Data entries
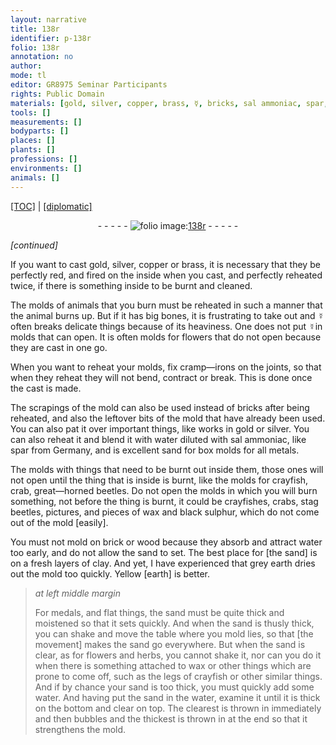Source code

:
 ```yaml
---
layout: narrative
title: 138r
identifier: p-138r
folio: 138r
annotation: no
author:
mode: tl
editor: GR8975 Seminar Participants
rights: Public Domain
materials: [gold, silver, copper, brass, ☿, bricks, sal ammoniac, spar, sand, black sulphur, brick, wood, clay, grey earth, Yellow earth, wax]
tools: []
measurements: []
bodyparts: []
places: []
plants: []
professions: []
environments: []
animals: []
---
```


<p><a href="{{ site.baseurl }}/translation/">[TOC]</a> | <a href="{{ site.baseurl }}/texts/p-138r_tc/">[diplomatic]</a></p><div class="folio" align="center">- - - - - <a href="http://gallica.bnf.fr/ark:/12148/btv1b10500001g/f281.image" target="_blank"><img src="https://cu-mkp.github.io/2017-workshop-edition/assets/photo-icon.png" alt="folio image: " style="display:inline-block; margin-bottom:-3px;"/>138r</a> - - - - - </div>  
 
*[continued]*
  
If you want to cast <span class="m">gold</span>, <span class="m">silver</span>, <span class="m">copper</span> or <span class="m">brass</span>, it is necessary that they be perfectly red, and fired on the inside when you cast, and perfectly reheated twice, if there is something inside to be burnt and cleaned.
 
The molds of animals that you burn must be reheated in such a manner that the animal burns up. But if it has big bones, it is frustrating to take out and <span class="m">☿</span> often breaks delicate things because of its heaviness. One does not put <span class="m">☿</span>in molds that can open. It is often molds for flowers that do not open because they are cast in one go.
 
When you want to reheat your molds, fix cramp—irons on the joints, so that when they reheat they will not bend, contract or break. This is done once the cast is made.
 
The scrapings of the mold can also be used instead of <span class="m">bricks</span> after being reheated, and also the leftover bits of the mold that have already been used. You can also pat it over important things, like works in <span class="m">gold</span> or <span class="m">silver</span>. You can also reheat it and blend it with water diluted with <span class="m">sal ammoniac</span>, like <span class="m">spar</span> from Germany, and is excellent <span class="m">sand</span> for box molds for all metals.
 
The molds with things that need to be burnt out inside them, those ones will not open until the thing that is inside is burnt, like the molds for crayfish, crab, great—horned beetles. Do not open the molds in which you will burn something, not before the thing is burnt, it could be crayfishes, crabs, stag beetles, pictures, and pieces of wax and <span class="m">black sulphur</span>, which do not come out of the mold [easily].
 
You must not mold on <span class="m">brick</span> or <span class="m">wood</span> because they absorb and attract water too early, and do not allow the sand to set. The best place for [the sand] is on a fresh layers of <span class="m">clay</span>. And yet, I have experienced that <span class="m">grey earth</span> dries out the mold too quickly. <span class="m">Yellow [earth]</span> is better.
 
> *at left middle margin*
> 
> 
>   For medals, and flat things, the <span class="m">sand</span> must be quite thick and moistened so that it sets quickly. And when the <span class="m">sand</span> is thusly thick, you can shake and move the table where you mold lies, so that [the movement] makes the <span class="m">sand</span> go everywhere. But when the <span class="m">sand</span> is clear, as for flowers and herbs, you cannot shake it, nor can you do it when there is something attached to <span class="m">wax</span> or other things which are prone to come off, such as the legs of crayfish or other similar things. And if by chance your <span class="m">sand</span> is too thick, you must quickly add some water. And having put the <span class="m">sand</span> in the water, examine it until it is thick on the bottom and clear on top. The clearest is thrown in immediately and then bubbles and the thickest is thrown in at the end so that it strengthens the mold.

* * *

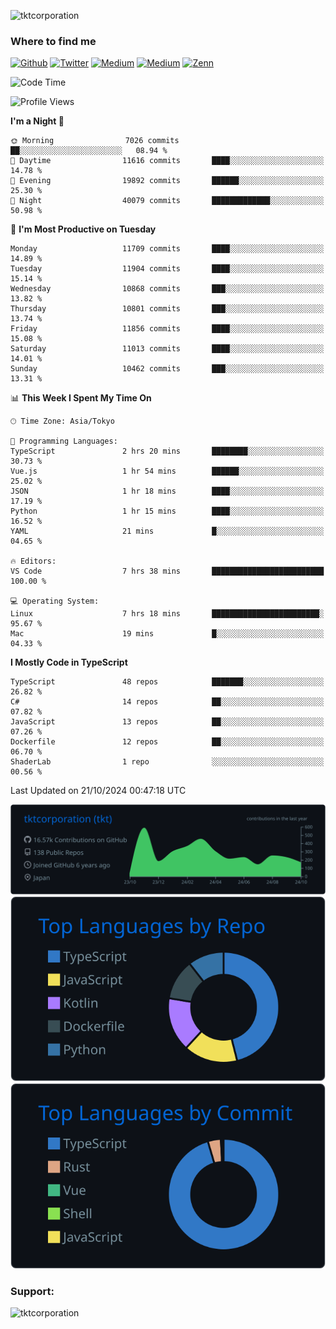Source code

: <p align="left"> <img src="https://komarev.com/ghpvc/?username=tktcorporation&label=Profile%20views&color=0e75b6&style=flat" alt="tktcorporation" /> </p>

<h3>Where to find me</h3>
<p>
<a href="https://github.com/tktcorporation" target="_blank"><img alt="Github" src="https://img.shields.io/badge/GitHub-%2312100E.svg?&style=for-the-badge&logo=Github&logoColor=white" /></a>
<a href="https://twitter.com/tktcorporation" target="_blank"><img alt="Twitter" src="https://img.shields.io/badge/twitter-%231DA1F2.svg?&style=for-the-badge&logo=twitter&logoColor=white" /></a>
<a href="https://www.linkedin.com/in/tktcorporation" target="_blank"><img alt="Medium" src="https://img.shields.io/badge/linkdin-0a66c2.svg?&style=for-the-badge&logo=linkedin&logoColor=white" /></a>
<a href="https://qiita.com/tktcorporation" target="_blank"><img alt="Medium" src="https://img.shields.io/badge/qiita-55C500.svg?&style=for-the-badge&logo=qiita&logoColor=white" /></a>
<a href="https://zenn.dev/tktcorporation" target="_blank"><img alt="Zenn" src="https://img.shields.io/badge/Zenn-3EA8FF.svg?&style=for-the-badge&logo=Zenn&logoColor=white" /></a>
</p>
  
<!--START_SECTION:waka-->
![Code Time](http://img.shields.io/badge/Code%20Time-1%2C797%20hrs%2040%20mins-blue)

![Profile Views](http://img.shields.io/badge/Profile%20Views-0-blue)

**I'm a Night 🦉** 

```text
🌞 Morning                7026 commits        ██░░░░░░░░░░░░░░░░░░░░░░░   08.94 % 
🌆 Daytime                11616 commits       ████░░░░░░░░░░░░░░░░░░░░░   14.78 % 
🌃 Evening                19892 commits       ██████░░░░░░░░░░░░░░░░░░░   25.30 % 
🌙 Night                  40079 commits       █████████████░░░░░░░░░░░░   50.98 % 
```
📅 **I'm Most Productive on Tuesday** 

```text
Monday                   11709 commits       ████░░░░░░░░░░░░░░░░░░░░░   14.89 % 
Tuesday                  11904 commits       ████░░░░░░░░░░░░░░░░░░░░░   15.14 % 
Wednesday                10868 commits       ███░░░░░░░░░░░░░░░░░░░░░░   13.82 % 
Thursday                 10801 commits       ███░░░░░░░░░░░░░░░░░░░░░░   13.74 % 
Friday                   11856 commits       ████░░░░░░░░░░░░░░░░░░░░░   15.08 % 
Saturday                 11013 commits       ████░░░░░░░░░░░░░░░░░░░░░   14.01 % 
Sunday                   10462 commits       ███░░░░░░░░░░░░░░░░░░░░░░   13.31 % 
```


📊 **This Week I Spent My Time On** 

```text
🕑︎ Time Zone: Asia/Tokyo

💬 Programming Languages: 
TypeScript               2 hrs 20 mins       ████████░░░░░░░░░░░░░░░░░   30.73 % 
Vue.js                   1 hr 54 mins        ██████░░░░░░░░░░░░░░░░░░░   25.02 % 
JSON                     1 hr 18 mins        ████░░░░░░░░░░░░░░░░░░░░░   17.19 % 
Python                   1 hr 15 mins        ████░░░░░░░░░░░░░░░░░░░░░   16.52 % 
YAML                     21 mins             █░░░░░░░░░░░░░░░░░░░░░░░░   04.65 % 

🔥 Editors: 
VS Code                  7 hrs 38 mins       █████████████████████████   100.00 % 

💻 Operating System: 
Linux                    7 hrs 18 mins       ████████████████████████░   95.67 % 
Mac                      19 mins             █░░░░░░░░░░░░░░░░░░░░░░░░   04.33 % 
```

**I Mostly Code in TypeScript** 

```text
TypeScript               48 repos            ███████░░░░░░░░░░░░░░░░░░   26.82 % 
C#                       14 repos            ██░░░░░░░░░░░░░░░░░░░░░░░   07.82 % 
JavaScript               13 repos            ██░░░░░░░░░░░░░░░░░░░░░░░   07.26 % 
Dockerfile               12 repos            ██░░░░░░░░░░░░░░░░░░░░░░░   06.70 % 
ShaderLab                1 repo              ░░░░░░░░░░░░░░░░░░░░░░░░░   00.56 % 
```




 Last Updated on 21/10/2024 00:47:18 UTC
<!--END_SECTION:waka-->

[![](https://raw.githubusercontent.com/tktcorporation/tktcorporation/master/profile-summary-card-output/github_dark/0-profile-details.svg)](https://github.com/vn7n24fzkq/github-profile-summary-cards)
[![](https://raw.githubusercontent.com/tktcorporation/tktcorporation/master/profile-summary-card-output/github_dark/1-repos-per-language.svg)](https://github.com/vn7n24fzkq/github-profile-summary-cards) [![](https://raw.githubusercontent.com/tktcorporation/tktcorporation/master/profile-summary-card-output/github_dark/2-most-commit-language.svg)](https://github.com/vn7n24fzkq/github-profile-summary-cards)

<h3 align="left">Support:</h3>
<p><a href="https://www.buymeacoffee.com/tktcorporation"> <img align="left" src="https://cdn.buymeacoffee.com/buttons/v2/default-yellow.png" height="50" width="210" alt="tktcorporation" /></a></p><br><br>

...

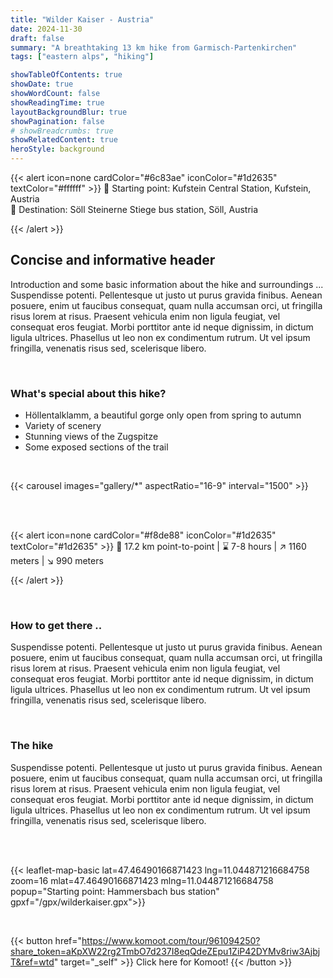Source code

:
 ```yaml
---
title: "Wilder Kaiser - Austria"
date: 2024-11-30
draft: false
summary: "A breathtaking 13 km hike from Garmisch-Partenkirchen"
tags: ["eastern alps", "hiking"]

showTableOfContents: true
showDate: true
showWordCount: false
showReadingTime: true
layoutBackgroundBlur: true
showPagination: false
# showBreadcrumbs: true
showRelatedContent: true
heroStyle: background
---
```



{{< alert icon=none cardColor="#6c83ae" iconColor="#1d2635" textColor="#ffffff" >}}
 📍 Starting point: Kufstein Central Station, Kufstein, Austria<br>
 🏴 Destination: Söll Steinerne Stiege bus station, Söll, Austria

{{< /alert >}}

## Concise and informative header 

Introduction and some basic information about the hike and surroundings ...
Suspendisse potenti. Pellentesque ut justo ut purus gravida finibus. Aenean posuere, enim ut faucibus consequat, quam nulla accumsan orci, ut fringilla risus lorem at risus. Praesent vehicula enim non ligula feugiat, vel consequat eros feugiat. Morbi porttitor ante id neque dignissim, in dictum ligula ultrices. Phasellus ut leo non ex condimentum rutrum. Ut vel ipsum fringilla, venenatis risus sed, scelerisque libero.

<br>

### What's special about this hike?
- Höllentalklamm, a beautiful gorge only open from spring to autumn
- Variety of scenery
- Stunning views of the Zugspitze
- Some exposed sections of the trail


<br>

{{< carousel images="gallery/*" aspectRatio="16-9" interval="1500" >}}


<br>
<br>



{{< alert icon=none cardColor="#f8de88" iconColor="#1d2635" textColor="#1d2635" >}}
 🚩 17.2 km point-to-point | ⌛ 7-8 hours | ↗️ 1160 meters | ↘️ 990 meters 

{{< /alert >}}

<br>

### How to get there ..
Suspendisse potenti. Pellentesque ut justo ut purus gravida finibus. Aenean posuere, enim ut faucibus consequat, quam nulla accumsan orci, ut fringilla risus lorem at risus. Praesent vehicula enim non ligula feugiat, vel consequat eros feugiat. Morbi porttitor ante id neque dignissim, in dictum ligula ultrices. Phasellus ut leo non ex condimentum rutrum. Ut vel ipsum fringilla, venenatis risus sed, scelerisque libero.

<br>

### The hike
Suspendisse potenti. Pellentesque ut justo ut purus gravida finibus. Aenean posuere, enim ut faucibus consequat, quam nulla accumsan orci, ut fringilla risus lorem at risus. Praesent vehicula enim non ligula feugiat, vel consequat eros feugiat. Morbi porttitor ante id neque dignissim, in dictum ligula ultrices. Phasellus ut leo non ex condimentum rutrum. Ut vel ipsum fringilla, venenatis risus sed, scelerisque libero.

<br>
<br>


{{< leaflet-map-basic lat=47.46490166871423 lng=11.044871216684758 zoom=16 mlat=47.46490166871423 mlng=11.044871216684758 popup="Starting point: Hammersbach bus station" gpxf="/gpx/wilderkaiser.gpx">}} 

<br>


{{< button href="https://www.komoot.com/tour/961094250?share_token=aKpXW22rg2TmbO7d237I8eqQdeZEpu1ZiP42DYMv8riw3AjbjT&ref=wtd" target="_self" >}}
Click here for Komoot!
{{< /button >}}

PROMPT: Your response must be one number, namely how many lines of the data contain the string "output".

RESPONSE BELOW: 2